Pour moi, la conscience commence par celle à son entourage immédiat. J'ai vu des cas de personnes délaisser leur famille, les laisser pourrir dans leurs problèmes pour aller se dévouer à de grandes Causes. C'est un non-sens pour ma conscience qui me pousse à commencer par offrir le bien-être à ceux que j'aime ou qui m'entoure (déjà qu'il y a énormément à faire !). J'ai utilisé le mot « bien-être » j'évite le mot « bonheur », cet état honni (!) parce qu'à mon avis le bonheur ne s'offre pas au même titre que le bien-être. Il ne se partage même pas, on en échange les symptômes tout au plus. C'est un état d'esprit intime assez souvent fondé sur des croyances. On peut offrir à une personne le bien-être : un toit, de la nourriture, un travail décent, de l'amour même, et il peut continuer à être malheureux. De l'argent, ça se transfère d'un compte bancaire à un autre, la joie se transfère aussi, elle peut même être contagieuse mais elle est momentanée "Joyeux temps des fêtes !" ... mais qui est joyeux n'est pas nécessairement heureux.
Prenez un enfant, on le laisse être heureux, on l'y encourage même. S'il n'apprécie pas le bien-être que ses parents lui offrent à force de travail et de générosité, on lui dit : Pourquoi n'apprécies-tu pas ce que l'on te donne ? Nos enfants en bas âge partent du même pied, ils ne connaissent pas les mauvaises conditions de vie du tiers monde, pourtant certains enfants apprécient leur bien-être et ils y répondent en étant heureux. D'autres n'apprécient pas ce qu'ils ont et réclament toujours plus plus et plus et ne semblent jamais heureux. Avouons que l'on est naturellement plus admiratif devant l'enfant heureux qui apprécie ce qu'on lui donne. Pourquoi à partir du moment où il est adulte cet enfant au naturel heureux, appréciant ce qu'on lui donne, devrait se sentir malheureux par égard pour ceux qui ne le sont pas ?

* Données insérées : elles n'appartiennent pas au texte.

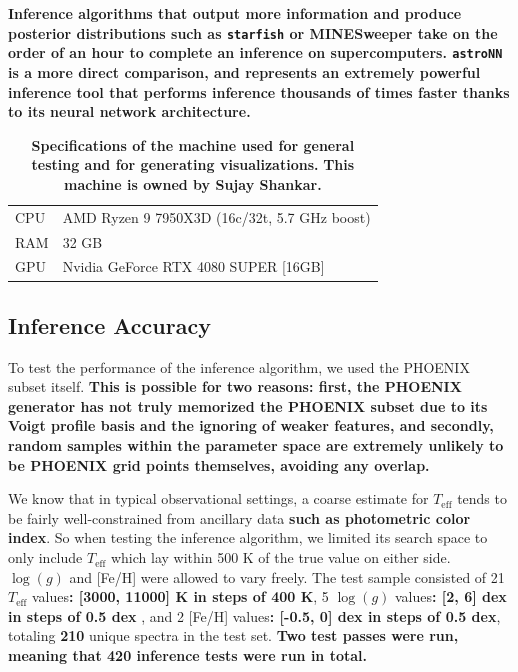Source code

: \documentclass[twocolumn, linenumbers]{aastex631}
\begin{document}
\textbf{Inference algorithms that output more information and produce posterior distributions such as \texttt{starfish} \citep{starfish} or MINESweeper \citep{minesweeper} take on the order of an hour to complete an inference on supercomputers.
\texttt{astroNN} \citep{leung2019} is a more direct comparison, and represents an extremely powerful inference tool that performs inference thousands of times faster thanks to its neural network architecture.}
\begin{table}[h!]
    \centering
    \begin{tabular}{ll}
        \hline
        CPU & AMD Ryzen 9 7950X3D (16c/32t, 5.7 GHz boost)\\
        RAM & 32 GB\\
        GPU & Nvidia GeForce RTX 4080 SUPER [16GB]\\
        \hline
    \end{tabular}
    \caption{\textbf{Specifications of the machine used for general testing and for generating visualizations.}
    \textbf{This machine is owned by Sujay Shankar.}}
    \label{tab:table3}
\end{table}

\subsection{\textbf{Inference Accuracy}}
To test the performance of the inference algorithm, we used the PHOENIX subset itself.
\textbf{This is possible for two reasons: first, the PHOENIX generator has not truly memorized the PHOENIX subset due to its Voigt profile basis and the ignoring of weaker features, and secondly, random samples within the parameter space are extremely unlikely to be PHOENIX grid points themselves, avoiding any overlap.}

We know that in typical observational settings, a coarse estimate for $T_{\mathrm{eff}}$ tends to be fairly well-constrained from ancillary data \textbf{such as photometric color index}.
So when testing the inference algorithm, we limited its search space to only include $T_{\mathrm{eff}}$ which lay within 500 K of the true value on either side.
$\log(g)$ and [Fe/H] were allowed to vary freely.
The test sample consisted of 21 $T_{\mathrm{eff}}$ values\textbf{: [3000, 11000] K in steps of 400 K}, 5 $\log(g)$ values\textbf{: [2, 6] dex in steps of 0.5 dex} , and 2 [Fe/H] values\textbf{: [-0.5, 0] dex in steps of 0.5 dex}, totaling \textbf{210} unique spectra in the test set.
\textbf{Two test passes were run, meaning that 420 inference tests were run in total.}
\end{document}
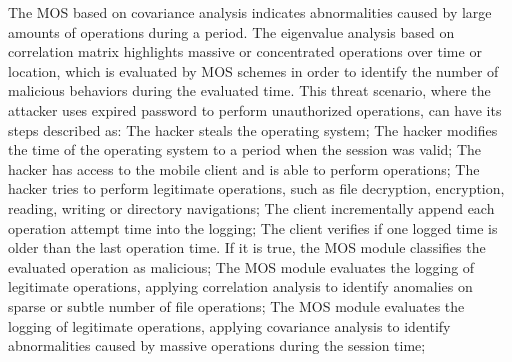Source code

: \documentclass[twocolumn]{svjour3}          %
\begin{document}
The MOS based on covariance analysis indicates abnormalities caused by large amounts of operations during a period. The eigenvalue analysis based on correlation matrix highlights massive or concentrated operations over time or location, which is evaluated by MOS schemes in order to identify the number of malicious behaviors during the evaluated time.
This threat scenario, where the attacker uses expired password to perform unauthorized operations, can have its steps described as:
The hacker steals the operating system;
The hacker modifies the time of the operating system to a period when the session was valid;
The hacker has access to the mobile client and is able to perform operations;
The hacker tries to perform legitimate operations, such as file decryption, encryption, reading, writing or directory navigations;
The client incrementally append each operation attempt time into the logging;
The client verifies if one logged time is older than the last operation time. If it is true, the MOS module classifies the evaluated operation as malicious;
The MOS module evaluates the logging of legitimate operations, applying correlation analysis to identify anomalies on sparse or subtle number of file operations;
The MOS module evaluates the logging of legitimate operations, applying covariance analysis to identify abnormalities caused by massive operations during the session time;
\end{document}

C'est vrai que lorsqu'on atteint l'âge adulte, on devrait être conscient de l'autre, qu'il soit son voisin, son frère ou un Bengalais. Une bonne manière de réaliser que d'autres souffrent est pour moi d'apprécier ce que j'ai ici, sur ce continent où l'on est extrêmement privilégié. Je ne m'empêcherai pas d'être heureuse - et de le dire ! - en buvant mon verre d'eau d'un robinet qui coule à flot, d'apprécier ce don de la planète Terre-Mère juste parce que je suis née au bon endroit au bon moment. Je reste d'ailleurs convaincue que des personnes qui ne disposent même pas de l'essentiel arrivent à être plus heureux que certains qui vivent et consomment de l'abondance dans notre deux-tiers monde.
Pour moi, bonheur et conscience sont des états conciliables. Être heureux ne veut pas nécessairement dire que la Terre tourne autour de son nombril. Je ne suis pas toujours joyeuse, bien sûr, mais je suis une personne heureuse et fière de l'être car être heureuse me permet de puiser en moi pour donner, répandre, rester ouverte.